Précieux, il ne divulgue jamais nos secrets et est toujours partant pour faire une pause. Mieux, il prévient quand notre jupe est coincée dans notre collant ou quand notre chemise est mal boutonnée… C’est bien sûr : notre BFF du boulot ! Soutien sans faille, il nous motive à aller au bureau et pourtant… Est-ce tout ce dont nous avons besoin pour nous sentir épanouis au travail ? Et si nous avions plutôt besoin d’un partenaire professionnel ? Nous avons parlé à cinq personnes pour comprendre ces deux types de relations (très) différentes, et déterminer si nous avons besoin des deux.

Un⋅e BFF au taf est une personne avec qui vous échangez souvent, de façon légère, facile, décontractée. C’est un rayon de soleil qui illumine vos journées au bureau, quelqu’un avec qui ça a tout de suite matché : un voisin d’open space, un collègue d’un autre service, une cheffe d’équipe… Les conditions de la rencontre importent moins que la relation que vous avez développée.

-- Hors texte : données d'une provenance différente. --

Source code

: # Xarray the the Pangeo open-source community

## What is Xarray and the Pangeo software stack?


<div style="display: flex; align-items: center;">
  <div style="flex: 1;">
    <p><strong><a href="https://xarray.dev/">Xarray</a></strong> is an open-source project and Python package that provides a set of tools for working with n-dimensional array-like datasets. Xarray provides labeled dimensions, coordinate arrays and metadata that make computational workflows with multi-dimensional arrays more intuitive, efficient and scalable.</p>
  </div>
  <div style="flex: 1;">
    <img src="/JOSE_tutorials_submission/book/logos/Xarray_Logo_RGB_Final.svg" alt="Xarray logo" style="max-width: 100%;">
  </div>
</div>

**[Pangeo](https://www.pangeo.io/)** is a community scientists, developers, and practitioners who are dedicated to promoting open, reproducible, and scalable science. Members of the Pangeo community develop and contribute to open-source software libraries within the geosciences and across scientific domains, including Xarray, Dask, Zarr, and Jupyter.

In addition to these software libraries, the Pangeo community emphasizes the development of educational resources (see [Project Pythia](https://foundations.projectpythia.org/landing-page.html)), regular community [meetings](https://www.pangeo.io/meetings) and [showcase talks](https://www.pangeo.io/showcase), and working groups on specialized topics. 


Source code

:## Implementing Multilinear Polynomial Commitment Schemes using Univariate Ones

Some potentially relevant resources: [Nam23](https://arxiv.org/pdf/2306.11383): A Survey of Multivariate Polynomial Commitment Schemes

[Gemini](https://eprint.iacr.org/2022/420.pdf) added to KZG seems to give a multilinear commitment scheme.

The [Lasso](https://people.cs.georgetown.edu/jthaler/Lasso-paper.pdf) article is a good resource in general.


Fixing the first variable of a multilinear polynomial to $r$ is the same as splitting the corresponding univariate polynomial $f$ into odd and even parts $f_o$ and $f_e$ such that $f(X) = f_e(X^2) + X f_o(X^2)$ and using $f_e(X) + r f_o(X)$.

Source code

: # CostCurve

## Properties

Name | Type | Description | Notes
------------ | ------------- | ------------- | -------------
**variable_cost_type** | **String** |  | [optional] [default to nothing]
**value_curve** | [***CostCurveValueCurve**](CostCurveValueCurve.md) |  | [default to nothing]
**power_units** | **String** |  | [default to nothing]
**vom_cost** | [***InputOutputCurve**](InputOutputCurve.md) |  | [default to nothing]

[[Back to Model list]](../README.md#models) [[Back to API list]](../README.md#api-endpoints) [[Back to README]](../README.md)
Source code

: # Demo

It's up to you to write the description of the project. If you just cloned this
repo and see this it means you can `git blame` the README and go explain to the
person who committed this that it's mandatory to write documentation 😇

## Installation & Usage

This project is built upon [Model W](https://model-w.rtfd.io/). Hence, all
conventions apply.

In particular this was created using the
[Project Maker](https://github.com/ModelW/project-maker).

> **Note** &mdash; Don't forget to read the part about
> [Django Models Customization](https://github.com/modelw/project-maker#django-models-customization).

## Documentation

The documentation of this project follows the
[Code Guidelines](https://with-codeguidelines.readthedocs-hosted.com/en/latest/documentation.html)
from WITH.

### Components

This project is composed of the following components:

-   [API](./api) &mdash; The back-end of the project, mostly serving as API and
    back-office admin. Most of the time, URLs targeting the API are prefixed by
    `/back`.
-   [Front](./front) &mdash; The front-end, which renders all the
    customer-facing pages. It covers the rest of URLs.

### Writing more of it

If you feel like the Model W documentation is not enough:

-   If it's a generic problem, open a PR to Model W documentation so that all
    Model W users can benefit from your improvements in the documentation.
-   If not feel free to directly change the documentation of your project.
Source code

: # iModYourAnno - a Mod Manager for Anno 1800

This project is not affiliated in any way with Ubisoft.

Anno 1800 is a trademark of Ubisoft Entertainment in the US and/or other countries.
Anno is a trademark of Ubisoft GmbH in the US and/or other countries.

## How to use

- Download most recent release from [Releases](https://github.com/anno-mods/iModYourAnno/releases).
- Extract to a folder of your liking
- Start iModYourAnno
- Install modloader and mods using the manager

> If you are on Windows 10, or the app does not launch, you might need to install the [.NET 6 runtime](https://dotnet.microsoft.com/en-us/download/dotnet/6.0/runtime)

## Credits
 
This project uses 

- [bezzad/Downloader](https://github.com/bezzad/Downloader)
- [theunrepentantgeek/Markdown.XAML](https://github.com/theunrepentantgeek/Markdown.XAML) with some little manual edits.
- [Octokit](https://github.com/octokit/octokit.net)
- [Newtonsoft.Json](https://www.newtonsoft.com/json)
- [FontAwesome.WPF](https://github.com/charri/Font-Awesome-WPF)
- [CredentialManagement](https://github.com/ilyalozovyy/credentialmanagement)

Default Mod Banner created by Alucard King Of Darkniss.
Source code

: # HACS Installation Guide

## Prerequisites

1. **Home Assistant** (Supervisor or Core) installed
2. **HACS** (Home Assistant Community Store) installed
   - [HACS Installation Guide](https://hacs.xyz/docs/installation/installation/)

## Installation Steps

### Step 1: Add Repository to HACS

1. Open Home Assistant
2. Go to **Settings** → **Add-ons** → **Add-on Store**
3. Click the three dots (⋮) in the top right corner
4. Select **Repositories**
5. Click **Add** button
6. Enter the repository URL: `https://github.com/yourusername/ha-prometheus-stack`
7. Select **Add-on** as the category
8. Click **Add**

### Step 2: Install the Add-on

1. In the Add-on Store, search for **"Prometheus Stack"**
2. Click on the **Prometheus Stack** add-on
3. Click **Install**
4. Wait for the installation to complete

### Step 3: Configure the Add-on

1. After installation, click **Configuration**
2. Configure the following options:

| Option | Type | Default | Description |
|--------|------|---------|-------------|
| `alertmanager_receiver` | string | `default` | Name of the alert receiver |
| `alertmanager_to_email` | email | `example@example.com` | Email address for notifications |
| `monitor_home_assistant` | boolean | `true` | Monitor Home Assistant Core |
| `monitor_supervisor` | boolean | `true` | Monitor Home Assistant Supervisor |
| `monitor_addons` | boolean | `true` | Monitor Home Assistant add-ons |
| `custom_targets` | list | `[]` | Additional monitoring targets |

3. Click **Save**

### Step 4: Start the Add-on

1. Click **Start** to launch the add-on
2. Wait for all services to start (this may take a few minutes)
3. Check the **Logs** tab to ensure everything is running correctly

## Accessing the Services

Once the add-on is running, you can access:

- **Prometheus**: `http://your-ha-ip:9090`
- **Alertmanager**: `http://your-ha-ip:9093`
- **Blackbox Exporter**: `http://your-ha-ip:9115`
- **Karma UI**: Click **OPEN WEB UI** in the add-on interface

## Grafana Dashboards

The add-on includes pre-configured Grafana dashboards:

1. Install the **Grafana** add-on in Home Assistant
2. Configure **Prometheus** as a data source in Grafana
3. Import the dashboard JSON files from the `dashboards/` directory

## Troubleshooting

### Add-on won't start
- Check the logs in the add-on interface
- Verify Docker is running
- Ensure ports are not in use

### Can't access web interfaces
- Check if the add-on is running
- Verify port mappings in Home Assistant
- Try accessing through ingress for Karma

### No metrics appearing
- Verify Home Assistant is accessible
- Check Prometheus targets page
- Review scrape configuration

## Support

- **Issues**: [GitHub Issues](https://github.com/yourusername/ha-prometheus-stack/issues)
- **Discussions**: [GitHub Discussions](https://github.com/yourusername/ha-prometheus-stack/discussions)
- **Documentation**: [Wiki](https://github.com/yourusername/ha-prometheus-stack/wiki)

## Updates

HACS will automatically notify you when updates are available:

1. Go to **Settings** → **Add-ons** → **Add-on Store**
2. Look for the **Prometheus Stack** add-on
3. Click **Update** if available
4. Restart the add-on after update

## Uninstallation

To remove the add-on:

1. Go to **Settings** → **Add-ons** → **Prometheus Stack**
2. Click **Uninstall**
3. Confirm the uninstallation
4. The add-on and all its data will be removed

Victoria, cheffe de projet junior dans une agence de pub TV, a rencontré son BFF de taf dès son premier jour. « Daniel et moi avons intégré la boîte en même temps en tant qu’assistants média. On s’est tout de suite bien entendus et on passait quasiment toutes nos journées ensemble. C’était super d’avoir quelqu’un dans la même position que moi, qui commençait dans la boîte et avait encore tout à découvrir. »

Un·e meilleur⋅e pote de taf est un rouage essentiel pour se sentir bien au travail. Il nous aide à trouver notre place au travail, à nous inscrire dans la culture d’entreprise. Pour certains, la relation peut devenir très profonde, même si elle ne dépasse pas la porte du bureau. C’est le cas d’Ana, UX et web designeuse dans une agence créa. « Mon super pote de travail, Aiden, est la personne avec qui je passe le plus clair de mon temps au bureau. On fait nos pauses déj’ ensemble, on s’assoit à côté pendant les réunions, etc. On aime bien avoir des petites attentions l’un pour l’autre. Parfois, le matin, il arrive avec un café et un cookie pour moi, et de mon côté, je lui offre quelque chose que j’ai peint pour lui. Ça crée un environnement de travail vraiment plus cool, surtout quand c’est le rush. »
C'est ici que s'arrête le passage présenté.